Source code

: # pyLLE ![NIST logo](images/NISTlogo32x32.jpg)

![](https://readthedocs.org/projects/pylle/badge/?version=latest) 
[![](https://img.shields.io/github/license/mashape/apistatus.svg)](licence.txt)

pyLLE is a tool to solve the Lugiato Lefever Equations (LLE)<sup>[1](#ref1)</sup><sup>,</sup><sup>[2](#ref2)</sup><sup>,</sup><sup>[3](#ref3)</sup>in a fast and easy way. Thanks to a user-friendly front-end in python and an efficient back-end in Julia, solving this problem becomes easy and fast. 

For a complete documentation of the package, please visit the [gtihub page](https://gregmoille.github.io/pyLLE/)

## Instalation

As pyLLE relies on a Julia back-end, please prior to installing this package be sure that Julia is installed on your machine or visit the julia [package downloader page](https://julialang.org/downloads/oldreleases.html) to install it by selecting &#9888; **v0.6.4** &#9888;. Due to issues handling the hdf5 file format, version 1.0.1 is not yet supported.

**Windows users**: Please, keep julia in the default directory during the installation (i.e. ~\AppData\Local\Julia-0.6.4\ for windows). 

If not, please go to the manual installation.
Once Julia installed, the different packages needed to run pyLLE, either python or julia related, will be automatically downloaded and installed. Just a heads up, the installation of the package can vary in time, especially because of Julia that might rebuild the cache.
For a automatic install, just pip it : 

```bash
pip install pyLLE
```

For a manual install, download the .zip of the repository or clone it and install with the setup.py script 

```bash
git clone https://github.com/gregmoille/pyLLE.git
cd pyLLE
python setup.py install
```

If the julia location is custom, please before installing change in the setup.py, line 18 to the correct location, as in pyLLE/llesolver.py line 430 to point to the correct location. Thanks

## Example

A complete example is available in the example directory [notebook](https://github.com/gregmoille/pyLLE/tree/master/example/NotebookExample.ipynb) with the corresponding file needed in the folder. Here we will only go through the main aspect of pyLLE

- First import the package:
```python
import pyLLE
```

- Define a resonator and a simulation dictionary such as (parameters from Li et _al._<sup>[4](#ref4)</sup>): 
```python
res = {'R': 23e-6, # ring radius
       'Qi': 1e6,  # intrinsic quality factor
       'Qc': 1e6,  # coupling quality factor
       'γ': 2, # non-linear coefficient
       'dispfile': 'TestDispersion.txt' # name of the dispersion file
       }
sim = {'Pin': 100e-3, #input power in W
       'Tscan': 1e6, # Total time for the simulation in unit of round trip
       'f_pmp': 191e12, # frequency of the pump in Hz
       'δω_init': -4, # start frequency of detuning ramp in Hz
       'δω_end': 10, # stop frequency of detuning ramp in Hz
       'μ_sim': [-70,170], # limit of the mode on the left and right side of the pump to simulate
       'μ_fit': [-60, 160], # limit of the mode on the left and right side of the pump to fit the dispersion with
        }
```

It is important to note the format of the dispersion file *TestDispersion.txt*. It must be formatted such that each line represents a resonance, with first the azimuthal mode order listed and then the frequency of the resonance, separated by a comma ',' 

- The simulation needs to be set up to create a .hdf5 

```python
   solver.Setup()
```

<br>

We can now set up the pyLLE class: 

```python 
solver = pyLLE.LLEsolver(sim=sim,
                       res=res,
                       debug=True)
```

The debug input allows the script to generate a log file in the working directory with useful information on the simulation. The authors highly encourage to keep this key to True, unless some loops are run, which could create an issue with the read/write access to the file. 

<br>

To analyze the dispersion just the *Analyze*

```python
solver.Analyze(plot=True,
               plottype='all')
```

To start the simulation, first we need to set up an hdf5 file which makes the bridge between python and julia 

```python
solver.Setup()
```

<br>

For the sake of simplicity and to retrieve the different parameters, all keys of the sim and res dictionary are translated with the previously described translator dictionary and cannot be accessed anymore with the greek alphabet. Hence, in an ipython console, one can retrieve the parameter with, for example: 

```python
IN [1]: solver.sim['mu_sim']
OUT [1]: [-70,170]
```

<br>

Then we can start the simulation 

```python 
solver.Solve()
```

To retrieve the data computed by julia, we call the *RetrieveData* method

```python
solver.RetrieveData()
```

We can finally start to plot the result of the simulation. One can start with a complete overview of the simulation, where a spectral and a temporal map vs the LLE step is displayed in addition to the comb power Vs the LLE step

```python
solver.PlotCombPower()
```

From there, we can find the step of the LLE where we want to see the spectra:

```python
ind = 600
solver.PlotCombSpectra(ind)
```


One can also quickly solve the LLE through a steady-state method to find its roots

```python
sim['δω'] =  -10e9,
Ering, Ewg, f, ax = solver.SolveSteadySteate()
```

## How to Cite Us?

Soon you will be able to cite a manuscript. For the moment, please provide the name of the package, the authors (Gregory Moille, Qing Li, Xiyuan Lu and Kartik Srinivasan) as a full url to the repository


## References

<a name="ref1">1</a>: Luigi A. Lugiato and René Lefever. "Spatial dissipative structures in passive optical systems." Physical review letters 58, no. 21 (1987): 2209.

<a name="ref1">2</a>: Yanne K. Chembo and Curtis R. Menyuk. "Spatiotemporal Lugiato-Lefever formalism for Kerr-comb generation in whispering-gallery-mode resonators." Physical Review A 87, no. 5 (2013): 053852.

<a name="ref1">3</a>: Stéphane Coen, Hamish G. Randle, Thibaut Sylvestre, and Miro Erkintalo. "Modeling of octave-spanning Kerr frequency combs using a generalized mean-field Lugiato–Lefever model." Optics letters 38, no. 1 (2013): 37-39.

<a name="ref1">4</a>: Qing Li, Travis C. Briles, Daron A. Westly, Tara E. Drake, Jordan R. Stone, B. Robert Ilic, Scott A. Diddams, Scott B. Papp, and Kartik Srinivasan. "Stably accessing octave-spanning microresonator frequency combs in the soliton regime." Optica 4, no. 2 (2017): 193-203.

· · · · · · ·

> [Exercise brief]: Check every line of the data above for the string "which", and copy those that have it.

> [Response below]:
The debug input allows the script to generate a log file in the working directory with useful information on the simulation. The authors highly encourage to keep this key to True, unless some loops are run, which could create an issue with the read/write access to the file. 
To start the simulation, first we need to set up an hdf5 file which makes the bridge between python and julia 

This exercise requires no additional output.